[rt-users] RT 4.0.2 postgresql fulltext - error doing initial indexing

Mon Sep 19 14:37:09 EDT 2011

On Mon, 2011-09-19 at 13:24 +1000, fab junkmail wrote:
> 2011-09-19 02:08:28 UTC ERROR:  string is too long for tsvector
> (3831236 bytes, max 1048575 bytes)
> 2011-09-19 02:08:28 UTC STATEMENT:  UPDATE Attachments SET
> ContentIndex = to_tsvector($1) WHERE id = $2
> 
> 
> I think it is getting to a ticket that has too many unique words so it
> can't index it and it critically fails and stops indexing any further.

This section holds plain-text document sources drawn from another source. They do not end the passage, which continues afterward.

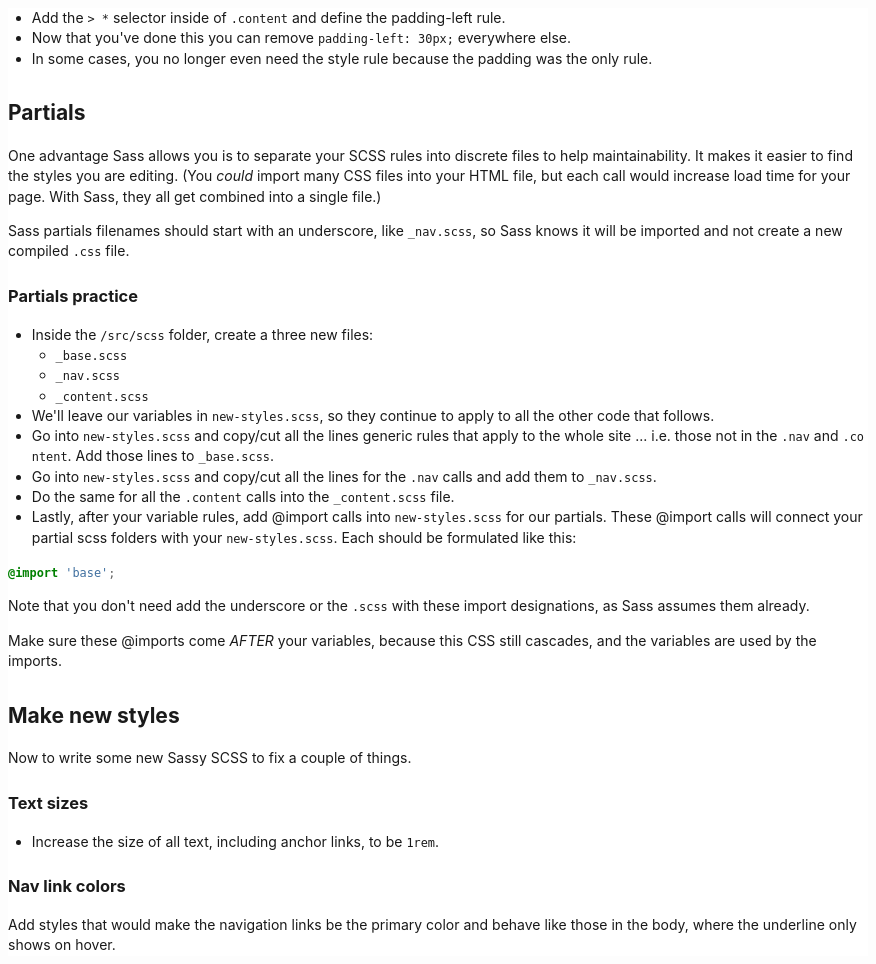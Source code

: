 - Add the `> *` selector inside of `.content` and define the padding-left rule.
- Now that you've done this you can remove `padding-left: 30px;` everywhere else.
- In some cases, you no longer even need the style rule because the padding was the only rule.

## Partials

One advantage Sass allows you is to separate your SCSS rules into discrete files to help maintainability. It makes it easier to find the styles you are editing. (You _could_ import many CSS files into your HTML file, but each call would increase load time for your page. With Sass, they all get combined into a single file.)

Sass partials filenames should start with an underscore, like `_nav.scss`, so Sass knows it will be imported and not create a new compiled `.css` file.

### Partials practice

- Inside the `/src/scss` folder, create a three new files:
  - `_base.scss`
  - `_nav.scss`
  - `_content.scss`
- We'll leave our variables in `new-styles.scss`, so they continue to apply to all the other code that follows.
- Go into `new-styles.scss` and copy/cut all the lines generic rules that apply to the whole site  ... i.e. those not in the `.nav` and `.content`. Add those lines to `_base.scss`.
- Go into `new-styles.scss` and copy/cut all the lines for the `.nav` calls and add them to `_nav.scss`.
- Do the same for all the `.content` calls into the `_content.scss` file.
- Lastly, after your variable rules, add @import calls into `new-styles.scss` for our partials. These @import calls will connect your partial scss folders with your `new-styles.scss`. Each should be formulated like this:

```scss
@import 'base';
```

Note that you don't need add the underscore or the `.scss` with these import designations, as Sass assumes them already.

Make sure these @imports come _AFTER_ your variables, because this CSS still cascades, and the variables are used by the imports.

## Make new styles

Now to write some new Sassy SCSS to fix a couple of things.

### Text sizes

- Increase the size of all text, including anchor links, to be `1rem`.

### Nav link colors

Add styles that would make the navigation links be the primary color and behave like those in the body, where the underline only shows on hover.
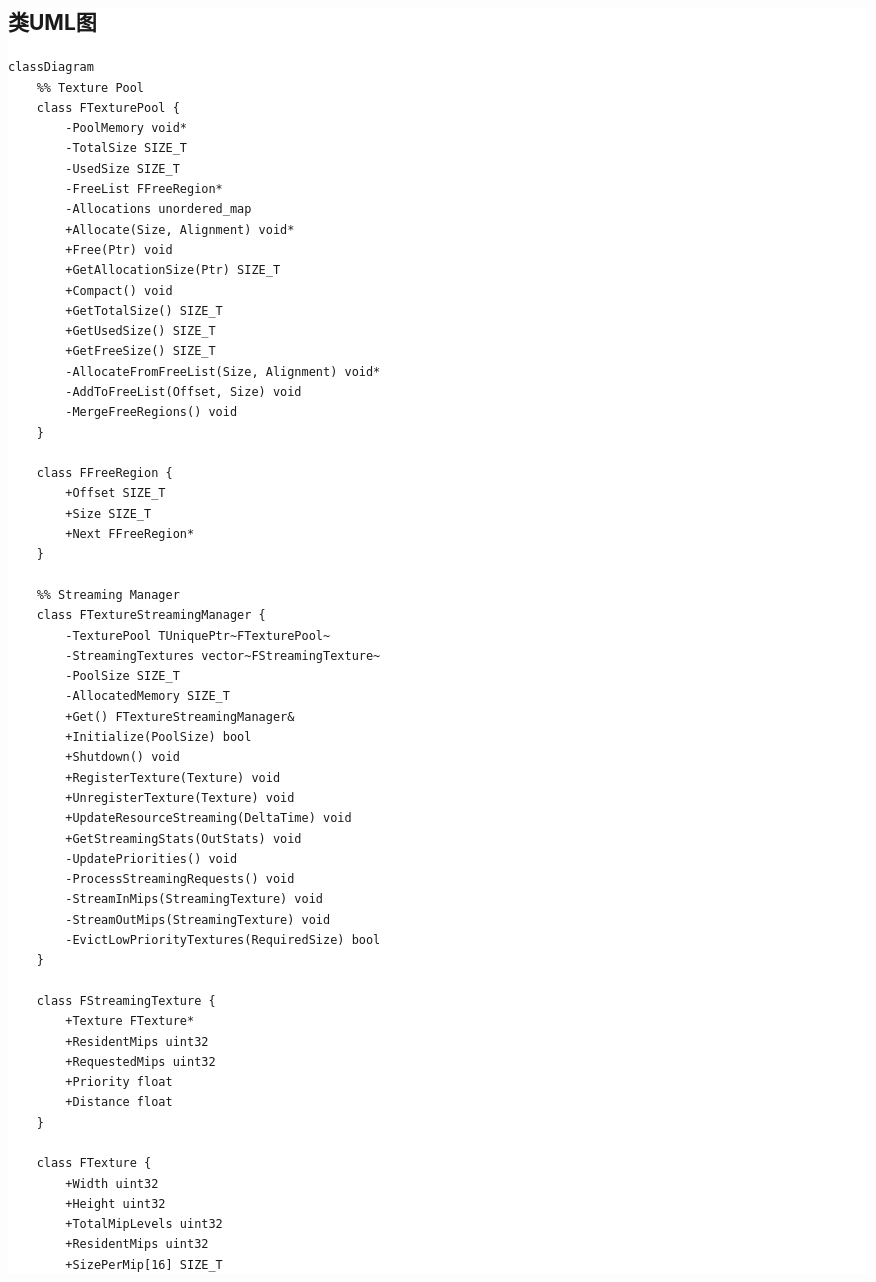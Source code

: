 
## 类UML图

```mermaid
classDiagram
    %% Texture Pool
    class FTexturePool {
        -PoolMemory void*
        -TotalSize SIZE_T
        -UsedSize SIZE_T
        -FreeList FFreeRegion*
        -Allocations unordered_map
        +Allocate(Size, Alignment) void*
        +Free(Ptr) void
        +GetAllocationSize(Ptr) SIZE_T
        +Compact() void
        +GetTotalSize() SIZE_T
        +GetUsedSize() SIZE_T
        +GetFreeSize() SIZE_T
        -AllocateFromFreeList(Size, Alignment) void*
        -AddToFreeList(Offset, Size) void
        -MergeFreeRegions() void
    }

    class FFreeRegion {
        +Offset SIZE_T
        +Size SIZE_T
        +Next FFreeRegion*
    }

    %% Streaming Manager
    class FTextureStreamingManager {
        -TexturePool TUniquePtr~FTexturePool~
        -StreamingTextures vector~FStreamingTexture~
        -PoolSize SIZE_T
        -AllocatedMemory SIZE_T
        +Get() FTextureStreamingManager&
        +Initialize(PoolSize) bool
        +Shutdown() void
        +RegisterTexture(Texture) void
        +UnregisterTexture(Texture) void
        +UpdateResourceStreaming(DeltaTime) void
        +GetStreamingStats(OutStats) void
        -UpdatePriorities() void
        -ProcessStreamingRequests() void
        -StreamInMips(StreamingTexture) void
        -StreamOutMips(StreamingTexture) void
        -EvictLowPriorityTextures(RequiredSize) bool
    }

    class FStreamingTexture {
        +Texture FTexture*
        +ResidentMips uint32
        +RequestedMips uint32
        +Priority float
        +Distance float
    }

    class FTexture {
        +Width uint32
        +Height uint32
        +TotalMipLevels uint32
        +ResidentMips uint32
        +SizePerMip[16] SIZE_T
```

You are correct that this is because the content of one of the
attachments contains too many unique words (after removing stopwords and
doing stemming).  This is symptomatic of a pathological case -- for
example, the entirety of "A Tale of Two Cities" (775K) creates a 121K
tsvector and the entire corpus of the King James Bible (4.3M) creates a
160K tsvector.  In contrast, the contents of my /usr/share/dict/words
(916K) produces a 524K tsvector, because there is so little word
repetition.

Knowing what text/plain or text/html corpus you have in your database
which is blowing so significantly past this limit (generating a 3.8M
tsvector is impressive) would be interesting.  I suspect the data in
question is not actually textual data.  If you re-run
rt-fulltext-indexer with --debug, the last attachment number it prints
will tell you which attachment if the problematic one.

> I would appreciate some advice on how I can proceed with getting the
> rest of my data indexed. I think any of the following would be
> suitable but I don't know how to implement them (I am not a coder or a
> dba) and could use some help. Options:
> 
> - modify the rt-fulltext-indexer script to truncate strings that are
> "too long for tsvector". or

As pointed out above, long corpuses can generate perfectly reasonably
sized tsvectors.  Truncating your input strings before indexing will
yield false negatives in perfectly reasonable text; as such, the change
from the wiki will not be taken into core.

> - modify the rt-fulltext-indexer script to skip tickets that have that
> issue and continue indexing other tickets. or

rt-fulltext-indexer currently iterates every attachment content and
updates the tsvector one at a time; as such, modifying it to trap the
update with an eval {} block and continue for particular error cases
should be completely feasible.

> - find out which ticket is causing the problem (hopefully only one)
> and maybe I can delete it before running the rt-fulltext-indexer
> script. or

As I noted above, I suspect the row in question is not actually textual
data, despite being marked text/plain.  As I noted above, running with
--debug may shed some light on the contents which are at issue.
 - Alex